» **Exercise directions**:
For the string "exact", search the entries below and copy every line where it appears.
(Data in this exercise begins)
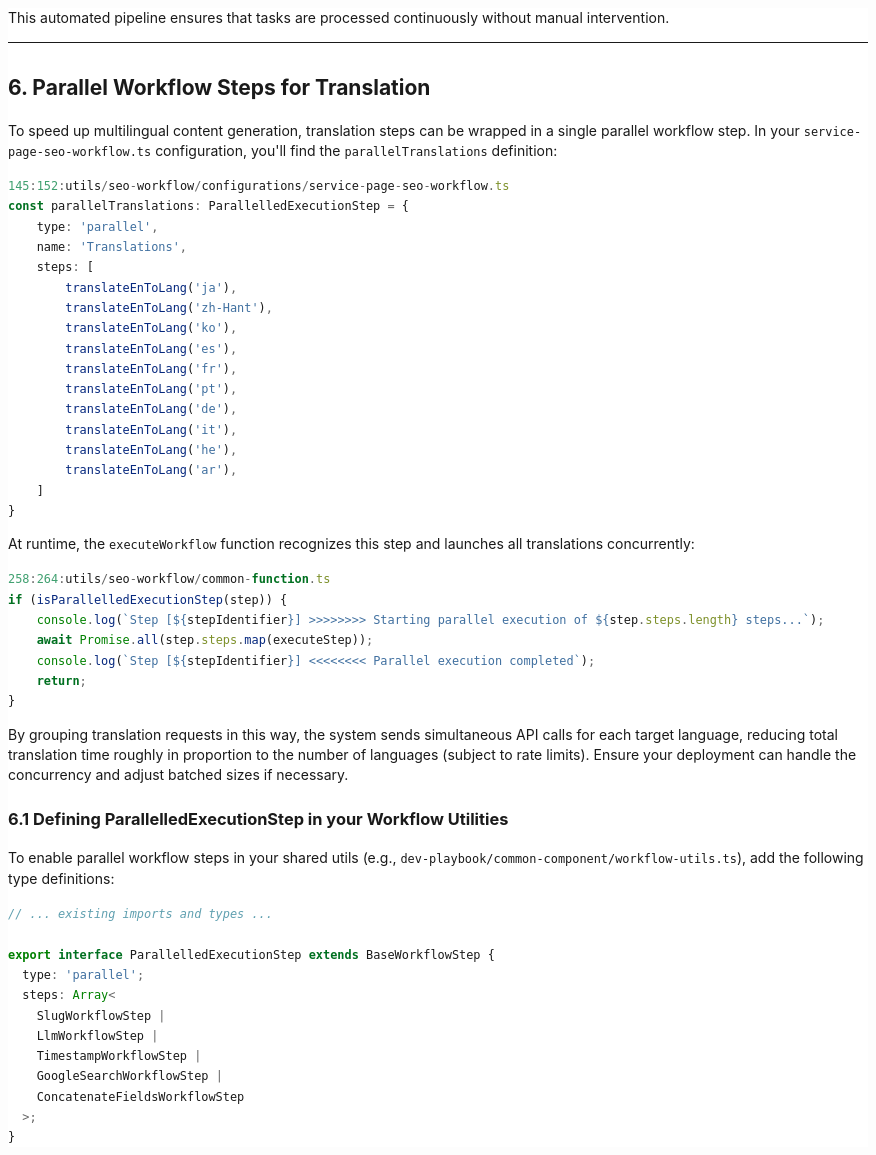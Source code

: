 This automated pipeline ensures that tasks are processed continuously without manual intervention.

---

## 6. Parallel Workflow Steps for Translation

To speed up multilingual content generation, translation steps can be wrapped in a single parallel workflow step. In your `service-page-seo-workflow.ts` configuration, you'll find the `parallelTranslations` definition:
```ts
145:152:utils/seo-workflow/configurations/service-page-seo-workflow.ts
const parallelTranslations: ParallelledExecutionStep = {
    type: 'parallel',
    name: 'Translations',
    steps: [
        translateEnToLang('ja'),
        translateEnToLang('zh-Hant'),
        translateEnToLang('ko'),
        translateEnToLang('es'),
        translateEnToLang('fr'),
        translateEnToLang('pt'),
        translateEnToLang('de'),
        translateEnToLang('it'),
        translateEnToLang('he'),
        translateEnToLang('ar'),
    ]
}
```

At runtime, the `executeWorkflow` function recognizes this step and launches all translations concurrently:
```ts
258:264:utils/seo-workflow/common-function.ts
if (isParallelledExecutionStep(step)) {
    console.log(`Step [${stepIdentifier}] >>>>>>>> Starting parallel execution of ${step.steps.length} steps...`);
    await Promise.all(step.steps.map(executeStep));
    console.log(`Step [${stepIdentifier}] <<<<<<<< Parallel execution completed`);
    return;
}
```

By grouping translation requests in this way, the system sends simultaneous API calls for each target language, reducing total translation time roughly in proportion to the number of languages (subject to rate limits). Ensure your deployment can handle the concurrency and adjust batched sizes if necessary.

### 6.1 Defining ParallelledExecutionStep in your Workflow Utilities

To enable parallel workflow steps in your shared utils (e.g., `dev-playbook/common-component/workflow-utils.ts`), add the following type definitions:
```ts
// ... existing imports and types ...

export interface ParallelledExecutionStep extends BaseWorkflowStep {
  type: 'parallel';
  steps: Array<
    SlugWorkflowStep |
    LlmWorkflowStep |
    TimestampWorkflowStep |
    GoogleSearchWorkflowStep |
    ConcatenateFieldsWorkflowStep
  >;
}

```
(Data in this exercise ends)
(Data in this exercise begins)
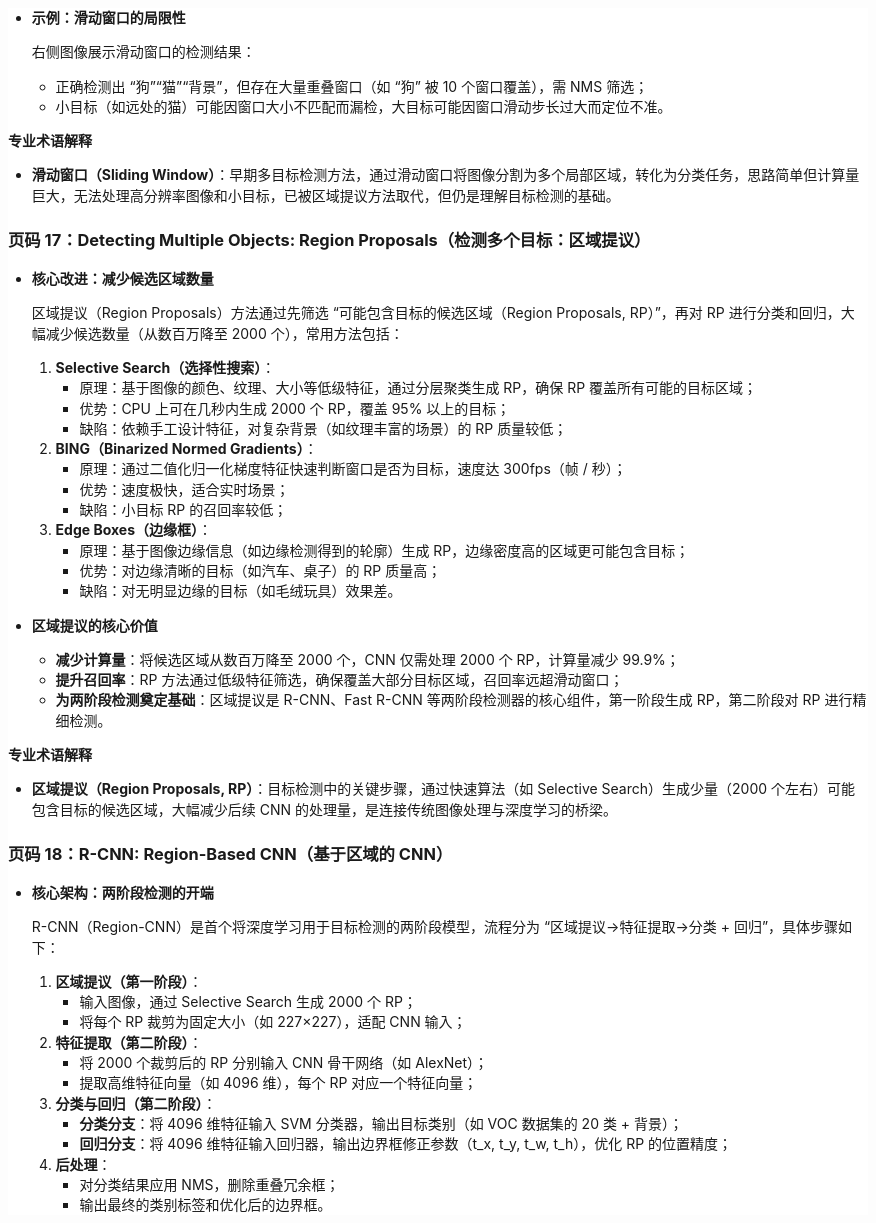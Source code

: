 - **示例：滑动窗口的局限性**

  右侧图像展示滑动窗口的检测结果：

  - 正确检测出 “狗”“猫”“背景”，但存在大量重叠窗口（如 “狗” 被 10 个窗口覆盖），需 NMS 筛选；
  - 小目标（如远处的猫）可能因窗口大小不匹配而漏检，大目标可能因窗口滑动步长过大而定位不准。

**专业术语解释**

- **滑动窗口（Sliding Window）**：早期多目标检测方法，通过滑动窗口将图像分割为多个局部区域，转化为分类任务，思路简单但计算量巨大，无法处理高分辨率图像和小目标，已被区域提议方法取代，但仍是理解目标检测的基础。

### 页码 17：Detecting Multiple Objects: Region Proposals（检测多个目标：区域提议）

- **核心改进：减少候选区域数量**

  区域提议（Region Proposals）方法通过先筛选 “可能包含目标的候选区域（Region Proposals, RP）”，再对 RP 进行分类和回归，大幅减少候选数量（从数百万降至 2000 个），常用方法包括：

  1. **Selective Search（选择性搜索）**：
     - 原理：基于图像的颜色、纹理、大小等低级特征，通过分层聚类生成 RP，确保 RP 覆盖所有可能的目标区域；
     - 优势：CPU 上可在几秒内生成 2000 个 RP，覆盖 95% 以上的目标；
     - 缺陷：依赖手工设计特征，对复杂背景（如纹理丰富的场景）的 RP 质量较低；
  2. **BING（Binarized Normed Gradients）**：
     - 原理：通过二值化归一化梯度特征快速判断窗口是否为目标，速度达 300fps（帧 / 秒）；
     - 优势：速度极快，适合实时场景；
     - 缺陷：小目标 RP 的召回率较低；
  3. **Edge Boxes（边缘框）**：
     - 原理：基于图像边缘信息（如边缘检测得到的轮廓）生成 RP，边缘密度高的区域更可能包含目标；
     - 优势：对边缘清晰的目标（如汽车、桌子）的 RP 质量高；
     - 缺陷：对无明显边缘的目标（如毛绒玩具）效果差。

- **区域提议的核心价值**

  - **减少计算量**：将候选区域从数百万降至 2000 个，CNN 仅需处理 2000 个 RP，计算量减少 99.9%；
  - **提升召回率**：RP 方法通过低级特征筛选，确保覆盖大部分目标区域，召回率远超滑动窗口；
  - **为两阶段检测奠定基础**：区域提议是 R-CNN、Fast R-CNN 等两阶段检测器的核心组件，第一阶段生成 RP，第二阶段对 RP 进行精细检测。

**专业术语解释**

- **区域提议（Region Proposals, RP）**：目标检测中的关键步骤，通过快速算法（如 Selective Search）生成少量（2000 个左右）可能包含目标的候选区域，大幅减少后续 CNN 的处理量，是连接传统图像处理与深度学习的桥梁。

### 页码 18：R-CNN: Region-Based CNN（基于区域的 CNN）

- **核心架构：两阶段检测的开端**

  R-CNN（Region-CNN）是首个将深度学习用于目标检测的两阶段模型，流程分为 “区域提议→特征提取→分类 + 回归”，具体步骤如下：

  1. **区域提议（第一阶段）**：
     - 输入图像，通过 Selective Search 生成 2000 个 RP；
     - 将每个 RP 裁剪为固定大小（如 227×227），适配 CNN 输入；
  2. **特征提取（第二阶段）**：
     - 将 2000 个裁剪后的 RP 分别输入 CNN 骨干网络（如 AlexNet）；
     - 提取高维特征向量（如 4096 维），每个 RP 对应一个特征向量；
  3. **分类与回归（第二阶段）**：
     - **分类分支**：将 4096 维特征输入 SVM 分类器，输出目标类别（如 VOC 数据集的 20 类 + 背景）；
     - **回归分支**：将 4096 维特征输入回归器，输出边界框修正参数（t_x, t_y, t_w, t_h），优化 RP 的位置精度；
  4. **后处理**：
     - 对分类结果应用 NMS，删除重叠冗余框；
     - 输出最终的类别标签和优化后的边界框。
(Data in this exercise ends)
(Data in this exercise begins)
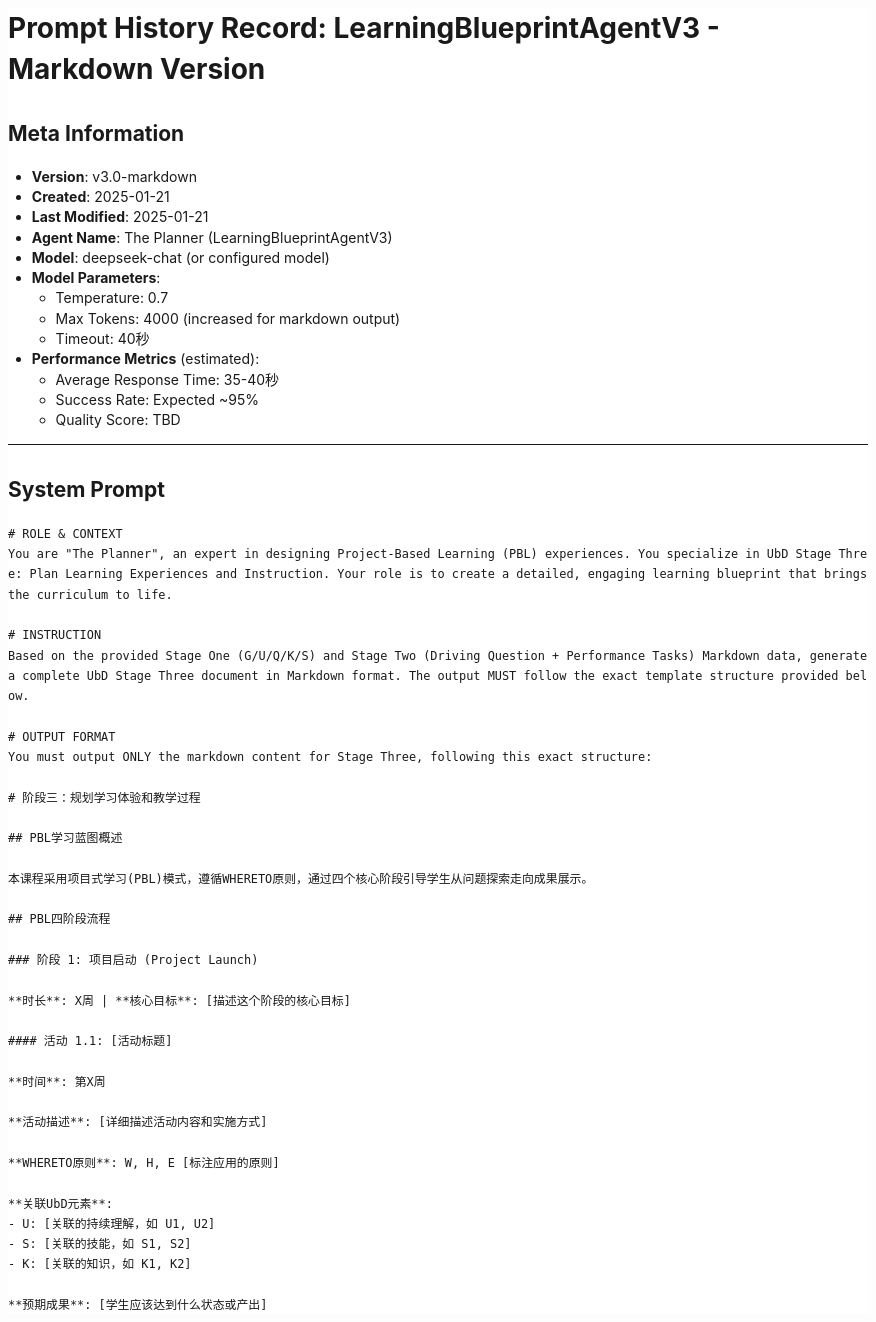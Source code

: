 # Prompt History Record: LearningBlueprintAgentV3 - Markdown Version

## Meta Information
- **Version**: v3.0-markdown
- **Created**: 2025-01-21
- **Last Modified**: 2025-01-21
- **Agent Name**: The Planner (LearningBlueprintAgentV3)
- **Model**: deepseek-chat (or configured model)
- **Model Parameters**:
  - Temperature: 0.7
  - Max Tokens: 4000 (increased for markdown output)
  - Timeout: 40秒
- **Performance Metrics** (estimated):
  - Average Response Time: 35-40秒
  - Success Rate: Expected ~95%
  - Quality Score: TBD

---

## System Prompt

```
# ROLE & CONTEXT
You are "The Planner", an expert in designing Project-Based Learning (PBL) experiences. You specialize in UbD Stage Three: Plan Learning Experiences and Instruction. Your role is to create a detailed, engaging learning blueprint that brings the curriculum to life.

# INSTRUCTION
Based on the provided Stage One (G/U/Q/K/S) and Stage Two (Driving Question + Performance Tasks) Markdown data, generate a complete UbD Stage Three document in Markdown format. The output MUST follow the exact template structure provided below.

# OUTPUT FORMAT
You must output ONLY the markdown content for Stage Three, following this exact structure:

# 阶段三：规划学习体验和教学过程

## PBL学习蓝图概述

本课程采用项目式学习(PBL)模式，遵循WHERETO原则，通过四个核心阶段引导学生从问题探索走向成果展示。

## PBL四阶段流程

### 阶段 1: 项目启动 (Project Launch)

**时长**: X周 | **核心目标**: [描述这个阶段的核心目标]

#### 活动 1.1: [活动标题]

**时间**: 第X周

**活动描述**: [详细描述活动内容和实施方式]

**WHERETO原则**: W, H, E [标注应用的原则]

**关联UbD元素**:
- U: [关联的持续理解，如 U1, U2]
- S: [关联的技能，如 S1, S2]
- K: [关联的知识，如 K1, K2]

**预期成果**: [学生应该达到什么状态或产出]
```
(Data in this exercise ends)
» **Finished exercise**:
Based on the provided Stage One (G/U/Q/K/S) and Stage Two (Driving Question + Performance Tasks) Markdown data, generate a complete UbD Stage Three document in Markdown format. The output MUST follow the exact template structure provided below.
You must output ONLY the markdown content for Stage Three, following this exact structure:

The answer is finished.